In step S60, the inorganic salt particles in the metal-inorganic salt composite are dissolved and removed by the solvent, and the positions of the dissolved inorganic salt particles in the metal-inorganic salt composite form pores of the foam metal. The type of the solvent is determined according to the type of the inorganic salt, preferably, the solvent is water, and the inorganic salt is a water-soluble salt, so that the corrosion of the solvent to the foam metal is avoided. The solvent can be a high-pressure solvent, so that the metal inorganic salt complex can be thoroughly washed.

In an embodiment, the method for preparing the foam metal may further include: cutting the metal foam after the solvent treatment into a predetermined size or shape.

Referring to fig. 1, the embodiment of the present invention further provides a foam metal preparing apparatus, which includes a heating apparatus 100, a closed container 200, a vacuum pump 310, a first tube 710, inorganic salt particles 400, and a briquette 500. The heating device 100 is used for heating the closed container 200. The first pipe 710 communicates the hermetic container 200 with the vacuum pump 310 and/or the outside of the hermetic container 200. The inorganic salt particles 400 are mechanically stacked in the closed vessel 200 to form an inorganic salt particle stack and a part of space is reserved in the closed vessel 200. The briquette 500 is disposed in the closed vessel 200 and is pressed against the inorganic salt particle stack, and the melting points of the inorganic salt particles 400 and the briquette 500 are greater than the melting point of the metal foam.

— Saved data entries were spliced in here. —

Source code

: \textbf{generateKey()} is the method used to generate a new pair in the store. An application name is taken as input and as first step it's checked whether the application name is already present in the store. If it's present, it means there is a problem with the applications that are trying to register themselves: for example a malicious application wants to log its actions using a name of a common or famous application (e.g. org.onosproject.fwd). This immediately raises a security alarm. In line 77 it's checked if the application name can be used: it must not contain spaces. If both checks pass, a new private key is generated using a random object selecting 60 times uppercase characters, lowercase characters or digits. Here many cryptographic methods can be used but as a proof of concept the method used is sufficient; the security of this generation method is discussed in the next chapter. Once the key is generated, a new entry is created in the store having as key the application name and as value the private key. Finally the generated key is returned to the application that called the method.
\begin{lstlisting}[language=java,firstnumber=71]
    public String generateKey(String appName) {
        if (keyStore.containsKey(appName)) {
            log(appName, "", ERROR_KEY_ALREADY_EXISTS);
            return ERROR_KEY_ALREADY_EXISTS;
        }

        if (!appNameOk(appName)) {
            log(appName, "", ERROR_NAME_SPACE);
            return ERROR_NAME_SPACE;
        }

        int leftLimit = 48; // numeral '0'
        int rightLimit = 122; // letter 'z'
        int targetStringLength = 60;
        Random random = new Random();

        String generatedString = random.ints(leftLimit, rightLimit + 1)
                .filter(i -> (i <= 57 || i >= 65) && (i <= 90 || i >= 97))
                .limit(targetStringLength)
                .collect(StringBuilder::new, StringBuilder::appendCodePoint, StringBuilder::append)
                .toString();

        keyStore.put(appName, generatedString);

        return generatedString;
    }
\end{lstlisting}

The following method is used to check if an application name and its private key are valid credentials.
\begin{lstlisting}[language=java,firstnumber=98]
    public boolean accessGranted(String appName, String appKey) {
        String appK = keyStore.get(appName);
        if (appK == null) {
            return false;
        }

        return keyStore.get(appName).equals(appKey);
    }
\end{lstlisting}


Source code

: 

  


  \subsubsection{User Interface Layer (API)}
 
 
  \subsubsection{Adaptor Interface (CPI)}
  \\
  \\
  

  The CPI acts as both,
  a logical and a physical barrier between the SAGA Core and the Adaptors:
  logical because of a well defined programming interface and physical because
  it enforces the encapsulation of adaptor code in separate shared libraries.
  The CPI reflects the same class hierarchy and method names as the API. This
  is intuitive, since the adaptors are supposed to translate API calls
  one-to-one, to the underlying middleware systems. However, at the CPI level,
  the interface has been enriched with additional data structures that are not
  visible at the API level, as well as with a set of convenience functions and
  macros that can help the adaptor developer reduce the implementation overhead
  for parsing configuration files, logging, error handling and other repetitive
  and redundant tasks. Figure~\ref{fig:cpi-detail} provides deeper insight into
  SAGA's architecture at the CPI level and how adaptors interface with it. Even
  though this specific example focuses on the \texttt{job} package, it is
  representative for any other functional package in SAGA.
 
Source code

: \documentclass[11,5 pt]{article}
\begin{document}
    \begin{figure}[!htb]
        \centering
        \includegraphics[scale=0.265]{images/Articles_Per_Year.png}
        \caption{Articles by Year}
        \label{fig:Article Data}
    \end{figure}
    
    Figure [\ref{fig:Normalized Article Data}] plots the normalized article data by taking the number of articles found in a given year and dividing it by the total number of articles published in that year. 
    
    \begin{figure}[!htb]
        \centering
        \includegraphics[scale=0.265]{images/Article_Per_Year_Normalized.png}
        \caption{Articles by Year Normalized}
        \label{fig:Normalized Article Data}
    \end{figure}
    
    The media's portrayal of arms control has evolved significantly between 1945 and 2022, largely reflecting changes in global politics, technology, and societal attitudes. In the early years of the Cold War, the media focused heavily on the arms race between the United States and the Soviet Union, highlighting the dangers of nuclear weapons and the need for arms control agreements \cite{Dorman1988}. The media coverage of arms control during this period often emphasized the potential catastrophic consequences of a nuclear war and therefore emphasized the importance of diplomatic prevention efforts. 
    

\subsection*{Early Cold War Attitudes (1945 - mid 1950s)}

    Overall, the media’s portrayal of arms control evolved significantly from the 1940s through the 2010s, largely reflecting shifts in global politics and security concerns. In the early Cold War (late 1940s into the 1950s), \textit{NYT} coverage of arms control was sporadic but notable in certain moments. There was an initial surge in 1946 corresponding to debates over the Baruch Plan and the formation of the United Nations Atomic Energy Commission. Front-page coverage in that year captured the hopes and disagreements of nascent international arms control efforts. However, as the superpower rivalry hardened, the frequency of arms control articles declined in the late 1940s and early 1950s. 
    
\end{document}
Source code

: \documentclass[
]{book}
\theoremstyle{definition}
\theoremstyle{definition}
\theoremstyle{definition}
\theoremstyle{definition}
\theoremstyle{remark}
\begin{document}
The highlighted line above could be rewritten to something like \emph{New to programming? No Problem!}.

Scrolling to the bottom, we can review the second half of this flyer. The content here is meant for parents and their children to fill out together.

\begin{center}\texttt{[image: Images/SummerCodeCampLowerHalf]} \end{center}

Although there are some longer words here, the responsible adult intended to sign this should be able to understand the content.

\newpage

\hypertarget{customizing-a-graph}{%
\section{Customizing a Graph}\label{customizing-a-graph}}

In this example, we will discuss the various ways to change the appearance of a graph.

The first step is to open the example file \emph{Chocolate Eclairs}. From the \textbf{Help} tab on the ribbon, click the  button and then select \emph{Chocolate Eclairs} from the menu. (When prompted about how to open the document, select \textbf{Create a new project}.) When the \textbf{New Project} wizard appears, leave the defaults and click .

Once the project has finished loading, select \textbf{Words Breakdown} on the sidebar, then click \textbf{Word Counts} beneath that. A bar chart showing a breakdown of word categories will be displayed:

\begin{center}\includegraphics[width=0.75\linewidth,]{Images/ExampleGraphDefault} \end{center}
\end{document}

According to the foam metal preparation device of the embodiment of the invention, the vacuum degree in the closed container 200 is increased by the vacuum pump 310, external air pressure is introduced into the closed container 200 by the first pipe 710, the liquid metal 600 is infiltrated into the inorganic salt particles 400 by using the pressure difference, then the liquid metal 600 is solidified by cooling the closed container 200, and the inorganic salt particles 400 are melted by the solvent to obtain the foam metal. The briquette 500 can maintain the shape of the inorganic salt particles 400, and avoid uneven seepage caused by scattering the inorganic salt particles 400 under the impact of seepage of the liquid metal 600.

In an embodiment, the metal foam manufacturing apparatus may further include a second pipe body 720, the second pipe body 720 may be disposed in series with the first pipe body 710, and the second pipe body 720 may be connected between the vacuum pump 310 and the first pipe body 710. The metal foam manufacturing apparatus may further include a third pipe body 730, the third pipe body 730 may be disposed in series with the first pipe body 710, and the second pipe body 720 may be connected between an external air or non-oxidizing gas source and the first pipe body 710. The first pipe 710, the second pipe 720 and the third pipe 730 may form a T-shaped or Y-shaped structure, and the second pipe 720 and the third pipe 730 are respectively disposed at two sides of the first pipe 710. The nozzle of the first pipe 710 may be disposed at a middle portion of the width direction of the closed container 200, so that the gas flowing out of the first pipe 710 may be uniformly dispersed into the closed container 200. Preferably, the metal foam production apparatus may further include a valve system for controlling communication of the closed vessel 200 with the vacuum pump 310, the air source, or the gas source. The valve system may include a first valve 810, the first valve 810 may be disposed on the first pipe 710, and the first valve 810 may directly control the communication between the inside and the outside of the closed vessel 200. The valve system may include a second valve 820, and the second valve 820 may be disposed on the second pipe 720 for controlling communication of the vacuum pump 310 with the inside of the hermetic container 200. The valve system may include a third valve 830, and the third valve 830 may be provided on the third pipe 730 for controlling communication of the air source or the gas source with the inside of the hermetic container 200.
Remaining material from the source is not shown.